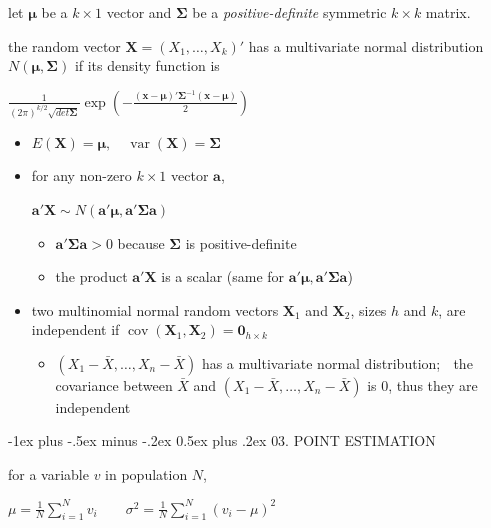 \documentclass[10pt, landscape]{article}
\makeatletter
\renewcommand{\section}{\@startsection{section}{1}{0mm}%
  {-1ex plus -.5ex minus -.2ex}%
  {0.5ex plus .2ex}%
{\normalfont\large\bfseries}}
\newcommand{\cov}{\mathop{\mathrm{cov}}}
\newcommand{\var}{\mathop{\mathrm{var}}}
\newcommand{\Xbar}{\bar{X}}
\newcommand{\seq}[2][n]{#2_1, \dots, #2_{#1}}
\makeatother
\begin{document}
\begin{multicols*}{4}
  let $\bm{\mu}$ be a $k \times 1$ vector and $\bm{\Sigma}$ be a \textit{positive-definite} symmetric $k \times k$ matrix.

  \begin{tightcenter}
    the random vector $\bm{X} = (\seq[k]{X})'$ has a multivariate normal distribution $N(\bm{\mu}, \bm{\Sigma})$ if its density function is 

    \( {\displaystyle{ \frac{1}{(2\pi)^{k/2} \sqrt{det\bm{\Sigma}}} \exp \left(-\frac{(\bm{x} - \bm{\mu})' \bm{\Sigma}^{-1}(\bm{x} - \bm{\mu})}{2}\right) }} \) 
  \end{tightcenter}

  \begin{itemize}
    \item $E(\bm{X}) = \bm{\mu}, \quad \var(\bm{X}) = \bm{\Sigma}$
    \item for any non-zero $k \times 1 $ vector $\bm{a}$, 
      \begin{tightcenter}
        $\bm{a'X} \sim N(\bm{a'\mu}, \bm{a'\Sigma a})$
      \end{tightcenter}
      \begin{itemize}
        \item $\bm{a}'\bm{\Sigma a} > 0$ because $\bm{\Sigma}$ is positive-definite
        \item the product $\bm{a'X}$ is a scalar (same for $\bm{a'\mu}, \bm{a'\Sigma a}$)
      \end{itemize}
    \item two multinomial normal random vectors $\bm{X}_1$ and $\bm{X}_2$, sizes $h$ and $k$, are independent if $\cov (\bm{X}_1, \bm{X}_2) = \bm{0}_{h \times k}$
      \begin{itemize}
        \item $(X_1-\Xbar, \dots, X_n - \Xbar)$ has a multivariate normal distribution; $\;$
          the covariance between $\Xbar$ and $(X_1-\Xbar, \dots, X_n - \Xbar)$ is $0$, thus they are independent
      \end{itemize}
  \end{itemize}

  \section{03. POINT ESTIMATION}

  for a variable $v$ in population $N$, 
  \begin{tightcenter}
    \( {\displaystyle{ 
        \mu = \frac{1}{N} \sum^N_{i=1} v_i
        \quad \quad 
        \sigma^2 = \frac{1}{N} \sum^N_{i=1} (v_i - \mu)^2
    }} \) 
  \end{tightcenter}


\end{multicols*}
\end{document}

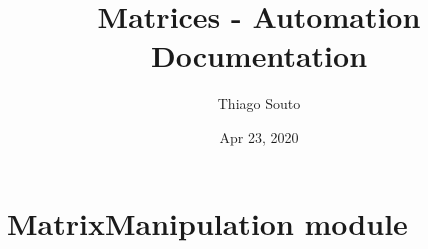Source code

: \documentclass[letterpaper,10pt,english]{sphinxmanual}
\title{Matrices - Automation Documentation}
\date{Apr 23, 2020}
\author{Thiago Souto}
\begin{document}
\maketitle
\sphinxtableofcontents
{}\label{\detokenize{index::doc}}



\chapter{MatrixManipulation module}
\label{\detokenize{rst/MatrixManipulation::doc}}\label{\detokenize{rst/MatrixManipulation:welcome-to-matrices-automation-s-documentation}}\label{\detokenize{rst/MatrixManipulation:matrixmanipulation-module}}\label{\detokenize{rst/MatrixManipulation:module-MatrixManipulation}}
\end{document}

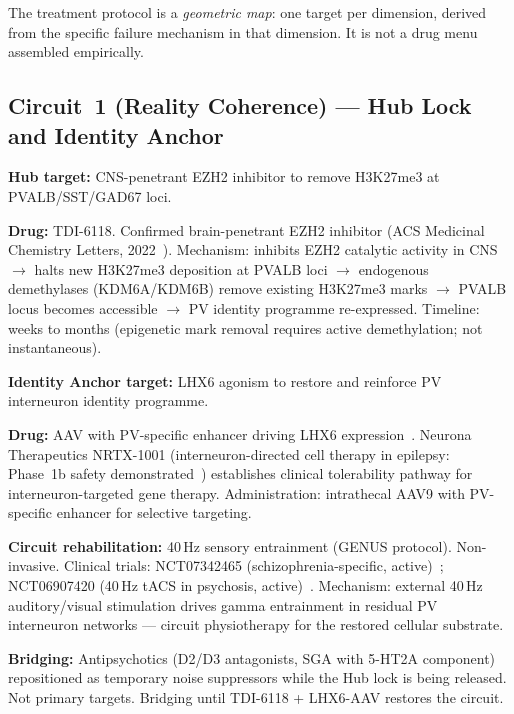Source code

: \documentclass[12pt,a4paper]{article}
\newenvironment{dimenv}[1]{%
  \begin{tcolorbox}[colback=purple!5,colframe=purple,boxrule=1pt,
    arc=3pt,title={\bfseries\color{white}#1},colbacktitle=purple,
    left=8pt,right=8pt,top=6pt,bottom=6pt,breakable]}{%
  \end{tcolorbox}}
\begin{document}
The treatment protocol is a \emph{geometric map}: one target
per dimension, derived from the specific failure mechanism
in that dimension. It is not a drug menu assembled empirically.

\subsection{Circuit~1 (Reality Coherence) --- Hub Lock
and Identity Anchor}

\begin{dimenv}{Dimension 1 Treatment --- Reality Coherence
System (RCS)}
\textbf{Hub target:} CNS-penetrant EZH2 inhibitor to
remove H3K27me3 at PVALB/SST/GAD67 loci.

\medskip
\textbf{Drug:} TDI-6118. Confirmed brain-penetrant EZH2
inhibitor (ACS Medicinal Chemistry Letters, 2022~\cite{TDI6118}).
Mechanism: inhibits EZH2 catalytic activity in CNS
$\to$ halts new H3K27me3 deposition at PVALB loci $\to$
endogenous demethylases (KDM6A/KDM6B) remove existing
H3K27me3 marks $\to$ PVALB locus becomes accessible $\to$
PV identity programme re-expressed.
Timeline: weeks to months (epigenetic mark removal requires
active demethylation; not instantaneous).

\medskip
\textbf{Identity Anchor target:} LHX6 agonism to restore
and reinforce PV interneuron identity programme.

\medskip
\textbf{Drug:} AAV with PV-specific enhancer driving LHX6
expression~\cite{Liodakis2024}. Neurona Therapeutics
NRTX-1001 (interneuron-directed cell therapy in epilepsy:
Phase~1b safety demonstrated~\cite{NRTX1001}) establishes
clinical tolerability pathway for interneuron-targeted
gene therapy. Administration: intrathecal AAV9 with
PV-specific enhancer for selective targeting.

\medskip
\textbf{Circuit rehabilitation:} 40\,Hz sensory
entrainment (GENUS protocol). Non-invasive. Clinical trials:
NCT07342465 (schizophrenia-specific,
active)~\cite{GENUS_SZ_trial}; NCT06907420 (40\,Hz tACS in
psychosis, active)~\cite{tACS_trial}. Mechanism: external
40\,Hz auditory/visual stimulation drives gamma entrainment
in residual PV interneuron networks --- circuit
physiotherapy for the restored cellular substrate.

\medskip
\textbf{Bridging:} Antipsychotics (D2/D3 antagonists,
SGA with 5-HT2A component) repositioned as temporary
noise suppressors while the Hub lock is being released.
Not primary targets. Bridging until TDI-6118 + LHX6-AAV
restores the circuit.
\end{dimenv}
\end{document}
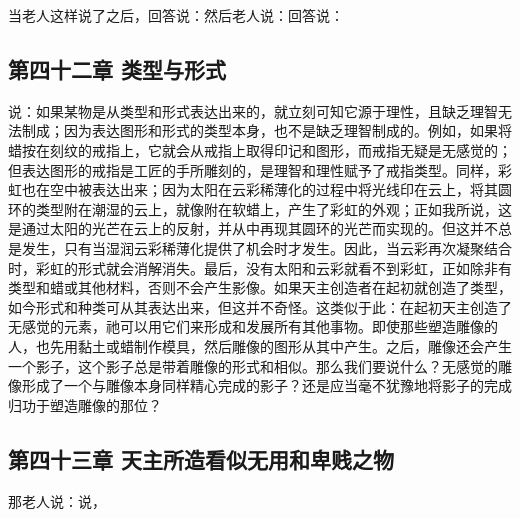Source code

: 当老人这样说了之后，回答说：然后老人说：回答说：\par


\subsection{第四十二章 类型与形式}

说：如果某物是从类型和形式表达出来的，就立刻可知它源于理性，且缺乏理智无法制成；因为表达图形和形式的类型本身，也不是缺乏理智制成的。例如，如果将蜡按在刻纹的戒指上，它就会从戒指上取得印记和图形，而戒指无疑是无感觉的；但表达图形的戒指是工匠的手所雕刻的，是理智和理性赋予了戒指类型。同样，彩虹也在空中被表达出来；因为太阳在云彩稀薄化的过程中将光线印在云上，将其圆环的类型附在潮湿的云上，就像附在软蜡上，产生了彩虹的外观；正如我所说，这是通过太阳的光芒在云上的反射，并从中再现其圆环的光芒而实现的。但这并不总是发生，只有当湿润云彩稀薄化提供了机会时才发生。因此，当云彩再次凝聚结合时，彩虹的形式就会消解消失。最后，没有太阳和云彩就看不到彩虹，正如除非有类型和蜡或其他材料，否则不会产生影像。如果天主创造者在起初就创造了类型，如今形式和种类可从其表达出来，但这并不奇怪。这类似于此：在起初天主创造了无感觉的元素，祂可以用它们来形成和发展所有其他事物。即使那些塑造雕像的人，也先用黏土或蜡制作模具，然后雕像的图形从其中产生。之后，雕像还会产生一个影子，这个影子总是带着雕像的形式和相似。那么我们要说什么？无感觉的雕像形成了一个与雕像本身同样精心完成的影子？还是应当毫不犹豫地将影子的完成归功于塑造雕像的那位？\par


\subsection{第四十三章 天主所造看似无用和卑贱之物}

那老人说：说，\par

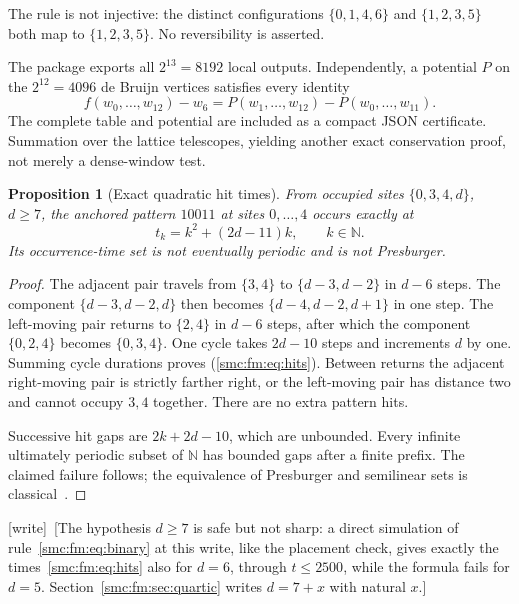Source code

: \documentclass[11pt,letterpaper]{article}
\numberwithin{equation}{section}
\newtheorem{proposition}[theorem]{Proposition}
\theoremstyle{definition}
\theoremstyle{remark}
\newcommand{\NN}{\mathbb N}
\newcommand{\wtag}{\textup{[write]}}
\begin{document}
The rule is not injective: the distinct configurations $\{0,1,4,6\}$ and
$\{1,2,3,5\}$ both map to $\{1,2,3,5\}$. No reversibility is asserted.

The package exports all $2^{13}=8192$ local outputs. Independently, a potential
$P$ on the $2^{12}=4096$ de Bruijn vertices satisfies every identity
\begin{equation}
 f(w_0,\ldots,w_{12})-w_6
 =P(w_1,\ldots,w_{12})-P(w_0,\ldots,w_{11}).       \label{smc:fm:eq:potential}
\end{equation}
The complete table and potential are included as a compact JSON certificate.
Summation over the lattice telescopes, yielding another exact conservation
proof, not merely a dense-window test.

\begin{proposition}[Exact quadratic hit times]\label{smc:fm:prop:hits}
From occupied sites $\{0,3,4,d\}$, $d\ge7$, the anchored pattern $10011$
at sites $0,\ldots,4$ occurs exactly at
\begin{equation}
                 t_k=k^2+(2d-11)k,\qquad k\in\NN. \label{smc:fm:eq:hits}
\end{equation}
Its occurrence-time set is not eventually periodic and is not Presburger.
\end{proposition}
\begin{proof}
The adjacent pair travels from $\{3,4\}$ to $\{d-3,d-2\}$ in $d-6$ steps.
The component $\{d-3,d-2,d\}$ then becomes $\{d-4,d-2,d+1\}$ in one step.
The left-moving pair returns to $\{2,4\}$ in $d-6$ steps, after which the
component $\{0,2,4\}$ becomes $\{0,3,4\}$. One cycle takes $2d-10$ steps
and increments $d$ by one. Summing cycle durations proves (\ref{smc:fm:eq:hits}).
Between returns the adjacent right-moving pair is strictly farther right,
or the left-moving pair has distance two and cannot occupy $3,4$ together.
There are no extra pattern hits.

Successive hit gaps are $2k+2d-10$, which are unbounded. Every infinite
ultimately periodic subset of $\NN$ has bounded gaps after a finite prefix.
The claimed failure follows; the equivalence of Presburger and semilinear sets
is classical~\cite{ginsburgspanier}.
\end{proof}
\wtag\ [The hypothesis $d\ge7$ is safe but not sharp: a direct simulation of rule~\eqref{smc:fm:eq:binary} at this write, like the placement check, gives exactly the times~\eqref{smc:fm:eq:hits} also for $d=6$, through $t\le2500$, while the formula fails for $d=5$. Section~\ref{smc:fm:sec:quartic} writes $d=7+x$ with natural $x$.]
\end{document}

--------------------------------------------------

* ASSIGNMENT
What lines above contain the string "after"? Copy all of them.

* RESPONSE
The left-moving pair returns to $\{2,4\}$ in $d-6$ steps, after which the
ultimately periodic subset of $\NN$ has bounded gaps after a finite prefix.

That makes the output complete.